WORK TO COMPLETE: Show all the lines in the data below that include the word "Computer".

+ + + + + + +

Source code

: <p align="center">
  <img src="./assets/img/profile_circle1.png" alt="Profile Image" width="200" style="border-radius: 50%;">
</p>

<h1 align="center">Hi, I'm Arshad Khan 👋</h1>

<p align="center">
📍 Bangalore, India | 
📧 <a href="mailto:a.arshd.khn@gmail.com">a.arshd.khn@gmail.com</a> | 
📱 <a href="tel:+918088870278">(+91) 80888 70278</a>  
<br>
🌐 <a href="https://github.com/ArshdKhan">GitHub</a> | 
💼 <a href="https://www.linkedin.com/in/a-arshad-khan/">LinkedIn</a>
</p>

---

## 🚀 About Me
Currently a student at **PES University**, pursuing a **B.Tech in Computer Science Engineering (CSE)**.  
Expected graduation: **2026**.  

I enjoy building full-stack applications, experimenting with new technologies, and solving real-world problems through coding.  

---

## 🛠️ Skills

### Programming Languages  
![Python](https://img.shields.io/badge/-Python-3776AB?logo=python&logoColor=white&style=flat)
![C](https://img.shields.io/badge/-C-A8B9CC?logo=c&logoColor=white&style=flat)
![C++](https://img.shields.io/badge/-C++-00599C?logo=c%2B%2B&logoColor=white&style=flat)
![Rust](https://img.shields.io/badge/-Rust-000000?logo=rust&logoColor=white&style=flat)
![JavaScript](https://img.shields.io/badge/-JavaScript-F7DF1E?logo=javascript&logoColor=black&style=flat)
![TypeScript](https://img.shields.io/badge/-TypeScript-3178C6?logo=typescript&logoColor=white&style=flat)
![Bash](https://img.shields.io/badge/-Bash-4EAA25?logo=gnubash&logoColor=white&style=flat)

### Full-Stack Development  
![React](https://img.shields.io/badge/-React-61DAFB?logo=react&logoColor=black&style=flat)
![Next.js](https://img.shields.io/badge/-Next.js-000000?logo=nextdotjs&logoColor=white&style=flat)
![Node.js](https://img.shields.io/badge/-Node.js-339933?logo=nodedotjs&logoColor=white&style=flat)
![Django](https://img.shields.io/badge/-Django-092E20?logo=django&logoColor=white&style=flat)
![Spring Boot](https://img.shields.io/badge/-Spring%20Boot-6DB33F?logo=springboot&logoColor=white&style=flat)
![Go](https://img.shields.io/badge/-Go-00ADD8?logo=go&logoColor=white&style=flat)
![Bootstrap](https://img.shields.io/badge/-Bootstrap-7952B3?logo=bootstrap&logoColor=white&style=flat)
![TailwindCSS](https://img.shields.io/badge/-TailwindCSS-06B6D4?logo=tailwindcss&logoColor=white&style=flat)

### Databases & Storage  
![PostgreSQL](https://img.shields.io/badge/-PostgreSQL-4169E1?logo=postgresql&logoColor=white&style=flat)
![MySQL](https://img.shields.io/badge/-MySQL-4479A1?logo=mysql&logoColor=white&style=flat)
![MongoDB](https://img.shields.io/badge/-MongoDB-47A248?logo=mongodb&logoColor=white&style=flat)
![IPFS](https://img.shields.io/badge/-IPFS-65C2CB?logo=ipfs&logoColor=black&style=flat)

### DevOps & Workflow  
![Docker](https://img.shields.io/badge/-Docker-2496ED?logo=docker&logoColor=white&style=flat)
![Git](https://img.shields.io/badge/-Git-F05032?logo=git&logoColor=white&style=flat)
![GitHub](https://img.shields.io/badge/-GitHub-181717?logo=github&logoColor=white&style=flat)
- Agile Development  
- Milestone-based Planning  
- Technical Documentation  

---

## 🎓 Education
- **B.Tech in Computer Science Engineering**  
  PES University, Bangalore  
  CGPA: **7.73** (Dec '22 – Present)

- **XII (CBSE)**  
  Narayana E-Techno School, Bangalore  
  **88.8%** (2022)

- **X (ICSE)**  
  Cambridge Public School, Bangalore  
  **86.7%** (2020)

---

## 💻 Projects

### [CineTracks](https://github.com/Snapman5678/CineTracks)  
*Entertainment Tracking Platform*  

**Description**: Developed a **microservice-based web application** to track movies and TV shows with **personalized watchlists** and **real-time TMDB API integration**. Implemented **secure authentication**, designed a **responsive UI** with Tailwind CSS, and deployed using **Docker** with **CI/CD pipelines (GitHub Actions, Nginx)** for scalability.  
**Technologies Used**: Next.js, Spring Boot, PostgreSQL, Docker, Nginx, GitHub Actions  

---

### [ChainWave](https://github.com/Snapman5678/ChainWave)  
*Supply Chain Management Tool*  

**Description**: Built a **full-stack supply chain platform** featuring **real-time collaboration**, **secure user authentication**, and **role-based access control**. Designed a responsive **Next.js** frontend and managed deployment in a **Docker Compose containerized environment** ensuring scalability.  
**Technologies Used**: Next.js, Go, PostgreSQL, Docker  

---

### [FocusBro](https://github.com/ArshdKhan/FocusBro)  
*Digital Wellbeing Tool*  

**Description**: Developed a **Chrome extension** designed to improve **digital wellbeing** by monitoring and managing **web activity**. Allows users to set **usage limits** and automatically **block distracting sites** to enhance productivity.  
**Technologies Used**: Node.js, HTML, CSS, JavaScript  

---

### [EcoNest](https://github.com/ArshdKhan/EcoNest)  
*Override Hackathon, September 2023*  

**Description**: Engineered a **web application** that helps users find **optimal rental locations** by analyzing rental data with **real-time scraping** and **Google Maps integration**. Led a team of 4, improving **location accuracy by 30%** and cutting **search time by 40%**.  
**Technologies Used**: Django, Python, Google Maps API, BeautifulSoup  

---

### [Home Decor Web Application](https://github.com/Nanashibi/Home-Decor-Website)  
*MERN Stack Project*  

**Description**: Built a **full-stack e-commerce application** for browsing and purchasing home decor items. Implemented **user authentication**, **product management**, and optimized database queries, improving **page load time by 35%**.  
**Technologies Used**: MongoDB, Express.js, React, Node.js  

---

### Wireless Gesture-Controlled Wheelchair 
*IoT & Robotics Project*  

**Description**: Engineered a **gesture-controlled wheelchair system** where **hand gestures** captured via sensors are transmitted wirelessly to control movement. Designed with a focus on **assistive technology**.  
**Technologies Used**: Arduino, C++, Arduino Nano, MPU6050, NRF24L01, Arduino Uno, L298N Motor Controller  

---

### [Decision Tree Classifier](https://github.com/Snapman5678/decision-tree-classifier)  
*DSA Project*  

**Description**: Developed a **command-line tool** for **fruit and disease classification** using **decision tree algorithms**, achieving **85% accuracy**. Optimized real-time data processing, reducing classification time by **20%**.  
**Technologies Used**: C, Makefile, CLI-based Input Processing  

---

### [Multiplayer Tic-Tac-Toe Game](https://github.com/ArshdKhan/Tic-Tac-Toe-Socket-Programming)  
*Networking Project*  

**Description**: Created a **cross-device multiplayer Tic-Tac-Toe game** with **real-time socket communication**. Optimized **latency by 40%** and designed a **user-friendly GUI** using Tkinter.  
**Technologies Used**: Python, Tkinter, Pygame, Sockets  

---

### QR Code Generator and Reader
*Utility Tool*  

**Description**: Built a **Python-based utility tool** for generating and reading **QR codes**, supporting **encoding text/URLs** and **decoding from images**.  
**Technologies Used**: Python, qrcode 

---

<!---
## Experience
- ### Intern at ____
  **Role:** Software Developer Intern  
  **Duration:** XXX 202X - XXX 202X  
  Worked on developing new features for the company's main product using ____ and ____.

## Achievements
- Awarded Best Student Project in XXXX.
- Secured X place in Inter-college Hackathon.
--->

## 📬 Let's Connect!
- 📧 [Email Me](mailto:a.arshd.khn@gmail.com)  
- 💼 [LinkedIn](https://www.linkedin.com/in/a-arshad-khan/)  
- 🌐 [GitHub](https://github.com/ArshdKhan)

+ + + + + + +

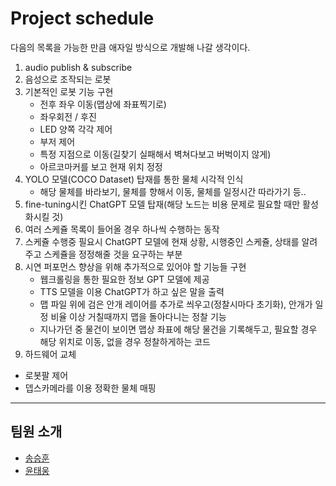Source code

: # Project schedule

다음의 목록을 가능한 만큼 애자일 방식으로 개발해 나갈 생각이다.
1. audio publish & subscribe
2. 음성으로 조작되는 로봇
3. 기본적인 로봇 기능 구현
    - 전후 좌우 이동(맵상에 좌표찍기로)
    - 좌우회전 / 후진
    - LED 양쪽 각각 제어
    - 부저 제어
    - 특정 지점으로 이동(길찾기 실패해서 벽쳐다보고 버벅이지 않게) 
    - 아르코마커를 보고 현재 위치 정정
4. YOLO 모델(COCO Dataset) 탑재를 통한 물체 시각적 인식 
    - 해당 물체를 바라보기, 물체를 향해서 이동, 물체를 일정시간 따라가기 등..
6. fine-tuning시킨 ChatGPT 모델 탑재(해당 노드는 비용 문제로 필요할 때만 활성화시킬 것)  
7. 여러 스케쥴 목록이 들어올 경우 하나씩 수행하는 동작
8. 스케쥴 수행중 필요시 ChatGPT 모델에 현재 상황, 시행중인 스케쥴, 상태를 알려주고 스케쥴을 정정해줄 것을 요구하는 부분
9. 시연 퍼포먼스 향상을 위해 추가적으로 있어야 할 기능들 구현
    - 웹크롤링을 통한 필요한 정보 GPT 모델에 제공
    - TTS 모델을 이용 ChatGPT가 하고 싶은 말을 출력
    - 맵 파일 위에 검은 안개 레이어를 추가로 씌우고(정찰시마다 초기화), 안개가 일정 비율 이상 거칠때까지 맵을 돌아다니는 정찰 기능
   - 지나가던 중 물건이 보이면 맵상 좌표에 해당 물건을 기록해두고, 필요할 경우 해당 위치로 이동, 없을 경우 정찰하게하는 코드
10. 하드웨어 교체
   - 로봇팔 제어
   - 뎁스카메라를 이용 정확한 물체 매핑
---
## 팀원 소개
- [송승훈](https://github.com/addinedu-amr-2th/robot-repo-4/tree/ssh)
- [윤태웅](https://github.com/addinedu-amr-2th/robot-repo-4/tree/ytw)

+ + + + + + +

SOLUTION FOR THIS PROBLEM:
Currently a student at **PES University**, pursuing a **B.Tech in Computer Science Engineering (CSE)**.  
- **B.Tech in Computer Science Engineering**  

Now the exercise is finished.